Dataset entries
----------------------------------------
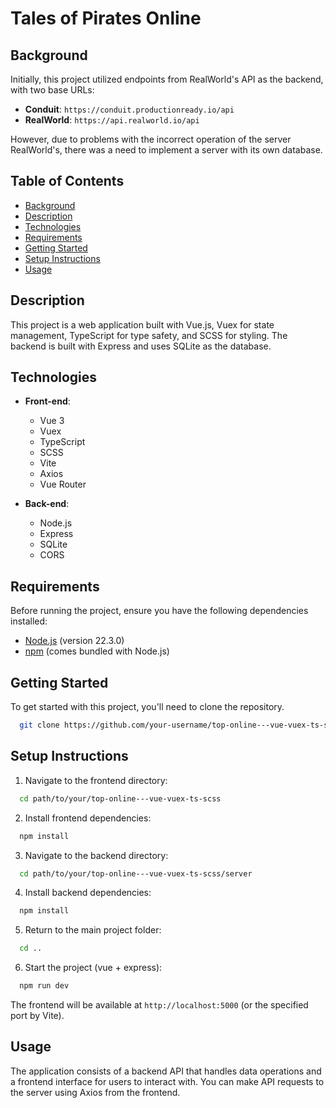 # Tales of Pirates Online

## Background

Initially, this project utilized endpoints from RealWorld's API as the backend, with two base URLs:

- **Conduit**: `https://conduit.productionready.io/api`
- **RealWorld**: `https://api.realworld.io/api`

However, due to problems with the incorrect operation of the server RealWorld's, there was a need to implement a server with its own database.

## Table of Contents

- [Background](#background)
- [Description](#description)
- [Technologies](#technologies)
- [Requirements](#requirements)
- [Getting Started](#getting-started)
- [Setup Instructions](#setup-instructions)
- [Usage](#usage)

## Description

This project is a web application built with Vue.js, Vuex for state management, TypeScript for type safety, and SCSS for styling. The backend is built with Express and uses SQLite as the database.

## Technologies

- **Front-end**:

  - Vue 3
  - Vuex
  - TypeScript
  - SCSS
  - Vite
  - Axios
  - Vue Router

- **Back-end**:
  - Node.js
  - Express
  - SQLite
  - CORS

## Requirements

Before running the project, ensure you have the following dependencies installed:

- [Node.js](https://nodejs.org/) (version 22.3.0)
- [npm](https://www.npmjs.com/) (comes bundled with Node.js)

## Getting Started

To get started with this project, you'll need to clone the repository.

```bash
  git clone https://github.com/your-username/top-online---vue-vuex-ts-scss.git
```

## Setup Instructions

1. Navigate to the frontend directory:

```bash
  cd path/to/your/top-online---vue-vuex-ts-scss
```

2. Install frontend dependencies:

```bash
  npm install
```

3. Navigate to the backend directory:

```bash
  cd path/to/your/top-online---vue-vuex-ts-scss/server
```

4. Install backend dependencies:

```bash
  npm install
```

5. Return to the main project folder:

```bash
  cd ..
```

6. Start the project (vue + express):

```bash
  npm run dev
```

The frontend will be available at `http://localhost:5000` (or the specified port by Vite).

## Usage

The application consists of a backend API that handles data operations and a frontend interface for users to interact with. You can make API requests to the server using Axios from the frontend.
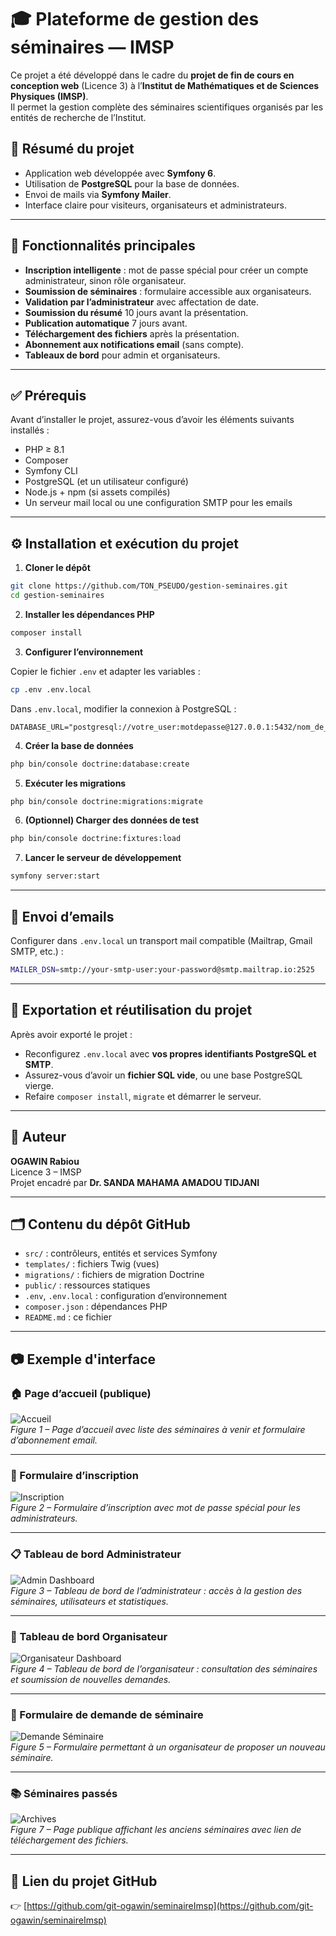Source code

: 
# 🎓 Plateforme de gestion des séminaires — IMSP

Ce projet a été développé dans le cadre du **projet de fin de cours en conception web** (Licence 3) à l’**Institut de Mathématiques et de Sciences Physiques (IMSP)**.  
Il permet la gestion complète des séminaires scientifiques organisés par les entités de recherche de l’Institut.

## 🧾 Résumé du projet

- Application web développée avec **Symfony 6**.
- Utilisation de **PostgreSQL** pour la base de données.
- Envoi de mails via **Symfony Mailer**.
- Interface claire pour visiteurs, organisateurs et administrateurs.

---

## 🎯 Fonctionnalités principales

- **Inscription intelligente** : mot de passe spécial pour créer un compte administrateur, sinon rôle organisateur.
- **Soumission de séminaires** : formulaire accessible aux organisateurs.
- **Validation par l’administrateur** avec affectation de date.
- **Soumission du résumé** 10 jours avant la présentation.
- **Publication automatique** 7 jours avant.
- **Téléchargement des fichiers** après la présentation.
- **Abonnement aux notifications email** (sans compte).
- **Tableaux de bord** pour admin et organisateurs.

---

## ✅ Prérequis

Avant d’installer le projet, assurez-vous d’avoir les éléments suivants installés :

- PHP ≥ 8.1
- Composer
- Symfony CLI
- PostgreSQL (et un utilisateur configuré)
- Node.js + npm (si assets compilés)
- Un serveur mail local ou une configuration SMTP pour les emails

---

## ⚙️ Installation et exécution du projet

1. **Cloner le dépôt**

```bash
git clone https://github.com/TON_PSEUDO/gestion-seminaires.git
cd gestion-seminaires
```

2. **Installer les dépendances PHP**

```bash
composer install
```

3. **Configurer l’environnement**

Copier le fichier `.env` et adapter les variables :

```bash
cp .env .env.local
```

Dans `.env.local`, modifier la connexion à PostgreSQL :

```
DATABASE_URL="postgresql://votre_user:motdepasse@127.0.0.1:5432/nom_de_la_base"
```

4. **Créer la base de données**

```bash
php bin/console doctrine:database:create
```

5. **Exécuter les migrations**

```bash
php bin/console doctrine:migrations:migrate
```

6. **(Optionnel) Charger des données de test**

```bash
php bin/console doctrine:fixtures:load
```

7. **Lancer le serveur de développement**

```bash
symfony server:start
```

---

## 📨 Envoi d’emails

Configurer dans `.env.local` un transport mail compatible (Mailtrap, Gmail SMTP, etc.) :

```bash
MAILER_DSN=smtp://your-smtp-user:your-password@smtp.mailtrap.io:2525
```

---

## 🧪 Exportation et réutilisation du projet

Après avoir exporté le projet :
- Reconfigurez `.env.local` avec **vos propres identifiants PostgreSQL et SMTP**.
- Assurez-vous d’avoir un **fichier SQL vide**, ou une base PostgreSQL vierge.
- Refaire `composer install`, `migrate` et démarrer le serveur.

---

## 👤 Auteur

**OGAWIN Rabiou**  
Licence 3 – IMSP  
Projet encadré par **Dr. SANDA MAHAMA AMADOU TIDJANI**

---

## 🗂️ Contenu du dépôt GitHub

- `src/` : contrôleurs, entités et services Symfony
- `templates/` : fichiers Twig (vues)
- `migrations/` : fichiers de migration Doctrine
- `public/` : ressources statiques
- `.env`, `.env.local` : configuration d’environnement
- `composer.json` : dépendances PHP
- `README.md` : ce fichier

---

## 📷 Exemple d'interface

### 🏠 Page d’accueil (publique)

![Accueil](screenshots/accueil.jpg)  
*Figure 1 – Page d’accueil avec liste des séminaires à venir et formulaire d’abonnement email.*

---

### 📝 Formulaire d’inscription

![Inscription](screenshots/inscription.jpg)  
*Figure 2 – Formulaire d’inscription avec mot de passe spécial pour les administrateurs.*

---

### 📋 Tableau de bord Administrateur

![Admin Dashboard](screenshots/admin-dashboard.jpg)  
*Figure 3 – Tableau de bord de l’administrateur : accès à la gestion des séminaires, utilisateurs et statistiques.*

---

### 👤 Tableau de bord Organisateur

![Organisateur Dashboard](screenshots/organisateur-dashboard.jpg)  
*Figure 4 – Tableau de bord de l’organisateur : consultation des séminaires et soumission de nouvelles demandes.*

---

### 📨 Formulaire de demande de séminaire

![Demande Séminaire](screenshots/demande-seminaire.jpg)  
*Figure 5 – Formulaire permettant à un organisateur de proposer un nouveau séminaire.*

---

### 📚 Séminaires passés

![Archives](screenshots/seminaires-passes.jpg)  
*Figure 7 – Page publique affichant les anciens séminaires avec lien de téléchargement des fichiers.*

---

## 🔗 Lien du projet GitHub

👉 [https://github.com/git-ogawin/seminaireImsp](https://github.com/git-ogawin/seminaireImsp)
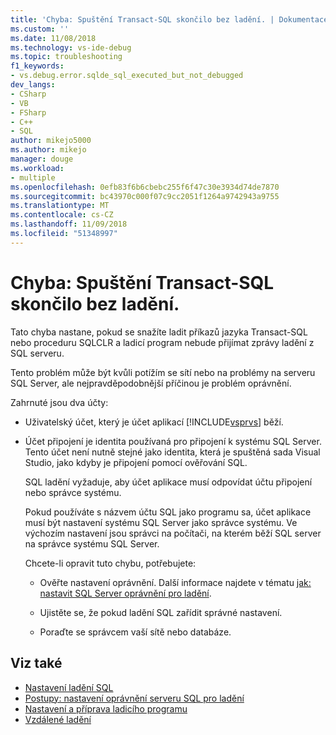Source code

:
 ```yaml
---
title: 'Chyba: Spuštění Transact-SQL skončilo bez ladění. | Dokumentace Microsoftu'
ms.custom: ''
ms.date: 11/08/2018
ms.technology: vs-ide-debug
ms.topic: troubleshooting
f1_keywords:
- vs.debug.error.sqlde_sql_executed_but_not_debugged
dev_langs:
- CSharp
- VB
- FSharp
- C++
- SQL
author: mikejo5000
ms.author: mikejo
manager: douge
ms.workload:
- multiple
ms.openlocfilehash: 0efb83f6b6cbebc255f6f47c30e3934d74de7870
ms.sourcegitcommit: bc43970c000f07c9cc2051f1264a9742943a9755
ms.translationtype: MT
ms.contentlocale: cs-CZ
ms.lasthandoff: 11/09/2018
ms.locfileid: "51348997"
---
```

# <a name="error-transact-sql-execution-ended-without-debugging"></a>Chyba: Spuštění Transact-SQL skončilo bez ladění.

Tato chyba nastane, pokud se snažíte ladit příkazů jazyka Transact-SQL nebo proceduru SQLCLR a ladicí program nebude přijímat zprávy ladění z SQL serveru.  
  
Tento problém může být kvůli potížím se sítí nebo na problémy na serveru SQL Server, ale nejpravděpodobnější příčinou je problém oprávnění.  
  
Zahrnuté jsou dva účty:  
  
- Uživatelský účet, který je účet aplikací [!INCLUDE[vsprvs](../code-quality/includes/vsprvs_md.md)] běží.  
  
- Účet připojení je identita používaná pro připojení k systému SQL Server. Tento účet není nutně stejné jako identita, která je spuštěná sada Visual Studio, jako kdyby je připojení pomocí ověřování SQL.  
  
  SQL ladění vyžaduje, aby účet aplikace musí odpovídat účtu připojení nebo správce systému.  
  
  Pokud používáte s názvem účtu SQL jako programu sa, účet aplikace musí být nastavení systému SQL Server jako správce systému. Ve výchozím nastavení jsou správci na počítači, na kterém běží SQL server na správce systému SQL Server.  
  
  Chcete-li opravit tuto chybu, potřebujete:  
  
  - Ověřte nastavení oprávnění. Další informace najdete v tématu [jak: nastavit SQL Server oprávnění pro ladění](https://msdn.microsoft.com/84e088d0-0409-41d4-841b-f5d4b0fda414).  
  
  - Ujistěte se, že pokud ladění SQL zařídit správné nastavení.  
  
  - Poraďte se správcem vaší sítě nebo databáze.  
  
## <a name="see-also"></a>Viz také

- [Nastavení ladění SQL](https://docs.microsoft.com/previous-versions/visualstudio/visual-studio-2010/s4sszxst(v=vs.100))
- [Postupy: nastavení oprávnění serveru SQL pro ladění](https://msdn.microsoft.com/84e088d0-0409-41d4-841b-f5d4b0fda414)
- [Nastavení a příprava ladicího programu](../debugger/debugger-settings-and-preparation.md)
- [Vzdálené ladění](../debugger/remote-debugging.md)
----------------------------------------
If a line in the records holds the word "dependencies", count it, then give only the total.

:: WRITTEN ANSWER ::
3